Challenges and criticisms regarding FIR

The First Information Report (FIR) plays a crucial role in the criminal justice system as it serves as the initial document that sets the foundation for an investigation. However, despite its significance, there are several challenges and criticisms associated with FIRs that need to be addressed:

  1. Delay in registration:
    One of the primary challenges is the delay in registering an FIR. In many cases, victims or witnesses face bureaucratic hurdles, lack of cooperation from law enforcement officials, or pressure from influential individuals that can result in delayed FIR registration. This delay can hamper the investigation process and allow perpetrators to evade justice.
  2. Lack of sensitivity:
    Critics argue that FIRs often lack sensitivity towards vulnerable groups, such as women, children, and members of marginalised communities. Insensitive handling of FIRs can discourage victims from coming forward and reporting crimes, further perpetuating a cycle of impunity.
  3. False and frivolous FIRs:
    Another challenge is the issue of false and frivolous FIRs. Sometimes, individuals may file false complaints to settle personal scores, harass others, or even as a form of extortion. Such false FIRs can strain police resources and divert attention away from genuine cases.
  4. Misuse of FIRs for harassment:
    Critics also raise concerns about the potential misuse of FIRs by authorities to harass and intimidate individuals, particularly those critical of the government or powerful entities. The threat of an FIR can have a chilling effect on dissent and freedom of expression.
  5. Need for reform:
    Given these challenges, experts and activists have called for reforms to the FIR system. These reforms could include measures such as:
  • Mandating timely registration of FIRs within a specified period.
  • Establishing specialised units within police departments to deal sensitively with cases involving vulnerable groups.
  • Implementing mechanisms to verify the authenticity of complaints and prevent false FIRs.
  • Strengthening oversight and accountability mechanisms to prevent the misuse of FIRs for harassment.
  • Incorporating restorative justice principles to promote healing and resolution in certain cases.

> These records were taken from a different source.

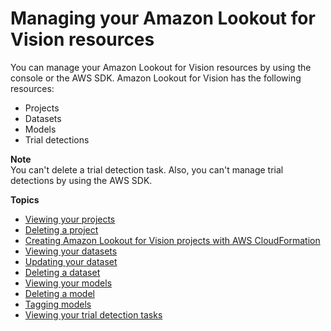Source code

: # Managing your Amazon Lookout for Vision resources<a name="manage"></a>

You can manage your Amazon Lookout for Vision resources by using the console or the AWS SDK\. Amazon Lookout for Vision has the following resources:
+ Projects
+ Datasets
+ Models
+ Trial detections

**Note**  
You can't delete a trial detection task\. Also, you can't manage trial detections by using the AWS SDK\. 

**Topics**
+ [Viewing your projects](view-projects.md)
+ [Deleting a project](delete-project.md)
+ [Creating Amazon Lookout for Vision projects with AWS CloudFormation](creating-projects-with-cloudformation.md)
+ [Viewing your datasets](view-datasets.md)
+ [Updating your dataset](edit-dataset.md)
+ [Deleting a dataset](delete-dataset.md)
+ [Viewing your models](view-models.md)
+ [Deleting a model](delete-model.md)
+ [Tagging models](tagging-model.md)
+ [Viewing your trial detection tasks](view-trial-detections.md)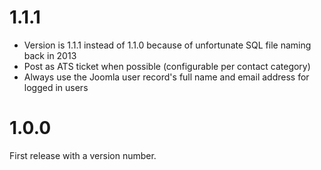 # 1.1.1

* Version is 1.1.1 instead of 1.1.0 because of unfortunate SQL file naming back in 2013
* Post as ATS ticket when possible (configurable per contact category)
* Always use the Joomla user record's full name and email address for logged in users

# 1.0.0

First release with a version number.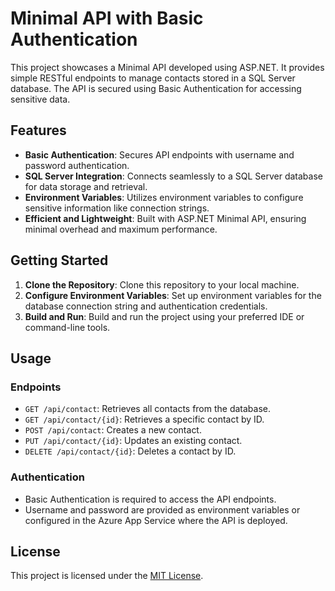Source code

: # Minimal API with Basic Authentication

This project showcases a Minimal API developed using ASP.NET. It provides simple RESTful endpoints to manage contacts stored in a SQL Server database. The API is secured using Basic Authentication for accessing sensitive data.

## Features

- **Basic Authentication**: Secures API endpoints with username and password authentication.
- **SQL Server Integration**: Connects seamlessly to a SQL Server database for data storage and retrieval.
- **Environment Variables**: Utilizes environment variables to configure sensitive information like connection strings.
- **Efficient and Lightweight**: Built with ASP.NET Minimal API, ensuring minimal overhead and maximum performance.

## Getting Started

1. **Clone the Repository**: Clone this repository to your local machine.
2. **Configure Environment Variables**: Set up environment variables for the database connection string and authentication credentials.
3. **Build and Run**: Build and run the project using your preferred IDE or command-line tools.

## Usage

### Endpoints

- `GET /api/contact`: Retrieves all contacts from the database.
- `GET /api/contact/{id}`: Retrieves a specific contact by ID.
- `POST /api/contact`: Creates a new contact.
- `PUT /api/contact/{id}`: Updates an existing contact.
- `DELETE /api/contact/{id}`: Deletes a contact by ID.

### Authentication

- Basic Authentication is required to access the API endpoints.
- Username and password are provided as environment variables or configured in the Azure App Service where the API is deployed.

## License

This project is licensed under the [MIT License](LICENSE).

Addressing these challenges and criticisms is essential to ensuring a fair and effective criminal justice system. By implementing comprehensive reforms, authorities can strengthen the FIR system, uphold the rights of victims, and promote public trust in the rule of law.

Conclusion

The FIR is a critical document in every criminal case, marking the start of legal proceedings. As noted in the Mohan Lal vs. State of Uttar Pradesh (1988) case, it is considered the cornerstone of the public record for a case. Therefore, it is important for citizens to know their rights regarding FIRs. Understanding these rights helps individuals know how to report a crime or address public offences effectively.

These significant changes introduced by the BNSS mark a fundamental shift in criminal law procedures. While initiatives like Zero FIR and E-FIR aim to enhance victim-centric approaches and accelerate justice delivery, the divergence from established judicial principles in preliminary inquiries warrants critical scrutiny.

The implementation of new FIR provisions and their alignment with existing judicial precedents and principles of justice remain pivotal for the effective and fair administration of criminal law in India.